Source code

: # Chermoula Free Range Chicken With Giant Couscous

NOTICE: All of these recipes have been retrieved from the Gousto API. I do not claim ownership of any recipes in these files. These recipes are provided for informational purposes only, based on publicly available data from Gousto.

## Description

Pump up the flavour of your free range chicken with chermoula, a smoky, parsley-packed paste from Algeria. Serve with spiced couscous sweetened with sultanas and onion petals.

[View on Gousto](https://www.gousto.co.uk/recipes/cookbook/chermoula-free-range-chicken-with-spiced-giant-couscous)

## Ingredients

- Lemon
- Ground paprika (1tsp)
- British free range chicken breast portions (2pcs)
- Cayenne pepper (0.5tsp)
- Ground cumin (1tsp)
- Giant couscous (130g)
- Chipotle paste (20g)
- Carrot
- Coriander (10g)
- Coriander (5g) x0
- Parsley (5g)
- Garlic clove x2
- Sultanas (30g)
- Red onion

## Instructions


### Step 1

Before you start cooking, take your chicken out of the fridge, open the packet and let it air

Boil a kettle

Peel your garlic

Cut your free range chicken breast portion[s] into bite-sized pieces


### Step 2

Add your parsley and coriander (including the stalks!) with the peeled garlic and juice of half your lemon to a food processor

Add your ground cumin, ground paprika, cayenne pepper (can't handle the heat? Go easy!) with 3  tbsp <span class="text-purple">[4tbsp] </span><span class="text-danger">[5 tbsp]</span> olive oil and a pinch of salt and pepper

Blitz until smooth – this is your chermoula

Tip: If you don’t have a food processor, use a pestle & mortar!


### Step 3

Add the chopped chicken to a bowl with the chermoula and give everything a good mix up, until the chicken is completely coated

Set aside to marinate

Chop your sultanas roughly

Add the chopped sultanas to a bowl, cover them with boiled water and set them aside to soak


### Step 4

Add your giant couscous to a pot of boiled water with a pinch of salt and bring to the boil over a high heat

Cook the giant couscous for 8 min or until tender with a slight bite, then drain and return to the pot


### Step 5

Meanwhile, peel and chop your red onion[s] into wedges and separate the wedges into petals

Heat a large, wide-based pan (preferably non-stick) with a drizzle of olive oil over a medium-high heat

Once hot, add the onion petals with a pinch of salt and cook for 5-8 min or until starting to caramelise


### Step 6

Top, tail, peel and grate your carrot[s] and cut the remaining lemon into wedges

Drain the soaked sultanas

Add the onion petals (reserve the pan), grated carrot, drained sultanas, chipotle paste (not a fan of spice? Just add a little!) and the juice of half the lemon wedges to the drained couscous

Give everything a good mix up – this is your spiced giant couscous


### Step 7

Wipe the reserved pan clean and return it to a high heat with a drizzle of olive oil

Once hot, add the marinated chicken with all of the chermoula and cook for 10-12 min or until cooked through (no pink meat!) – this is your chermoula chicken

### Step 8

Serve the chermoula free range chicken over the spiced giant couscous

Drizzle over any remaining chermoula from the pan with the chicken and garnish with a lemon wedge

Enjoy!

* * * * * * *

Problem requirements> Retype each entry exactly, leaving none of them out.

Exercise solution>
Source code

: # Chermoula Free Range Chicken With Giant Couscous

NOTICE: All of these recipes have been retrieved from the Gousto API. I do not claim ownership of any recipes in these files. These recipes are provided for informational purposes only, based on publicly available data from Gousto.

## Description

Pump up the flavour of your free range chicken with chermoula, a smoky, parsley-packed paste from Algeria. Serve with spiced couscous sweetened with sultanas and onion petals.

[View on Gousto](https://www.gousto.co.uk/recipes/cookbook/chermoula-free-range-chicken-with-spiced-giant-couscous)

## Ingredients

- Lemon
- Ground paprika (1tsp)
- British free range chicken breast portions (2pcs)
- Cayenne pepper (0.5tsp)
- Ground cumin (1tsp)
- Giant couscous (130g)
- Chipotle paste (20g)
- Carrot
- Coriander (10g)
- Coriander (5g) x0
- Parsley (5g)
- Garlic clove x2
- Sultanas (30g)
- Red onion

## Instructions


### Step 1

Before you start cooking, take your chicken out of the fridge, open the packet and let it air

Boil a kettle

Peel your garlic

Cut your free range chicken breast portion[s] into bite-sized pieces


### Step 2

Add your parsley and coriander (including the stalks!) with the peeled garlic and juice of half your lemon to a food processor

Add your ground cumin, ground paprika, cayenne pepper (can't handle the heat? Go easy!) with 3  tbsp <span class="text-purple">[4tbsp] </span><span class="text-danger">[5 tbsp]</span> olive oil and a pinch of salt and pepper

Blitz until smooth – this is your chermoula

Tip: If you don’t have a food processor, use a pestle & mortar!


### Step 3

Add the chopped chicken to a bowl with the chermoula and give everything a good mix up, until the chicken is completely coated

Set aside to marinate

Chop your sultanas roughly

Add the chopped sultanas to a bowl, cover them with boiled water and set them aside to soak


### Step 4

Add your giant couscous to a pot of boiled water with a pinch of salt and bring to the boil over a high heat

Cook the giant couscous for 8 min or until tender with a slight bite, then drain and return to the pot


### Step 5

Meanwhile, peel and chop your red onion[s] into wedges and separate the wedges into petals

Heat a large, wide-based pan (preferably non-stick) with a drizzle of olive oil over a medium-high heat

Once hot, add the onion petals with a pinch of salt and cook for 5-8 min or until starting to caramelise


### Step 6

Top, tail, peel and grate your carrot[s] and cut the remaining lemon into wedges

Drain the soaked sultanas

Add the onion petals (reserve the pan), grated carrot, drained sultanas, chipotle paste (not a fan of spice? Just add a little!) and the juice of half the lemon wedges to the drained couscous

Give everything a good mix up – this is your spiced giant couscous


### Step 7

Wipe the reserved pan clean and return it to a high heat with a drizzle of olive oil

Once hot, add the marinated chicken with all of the chermoula and cook for 10-12 min or until cooked through (no pink meat!) – this is your chermoula chicken

### Step 8

Serve the chermoula free range chicken over the spiced giant couscous

Drizzle over any remaining chermoula from the pan with the chicken and garnish with a lemon wedge

Enjoy!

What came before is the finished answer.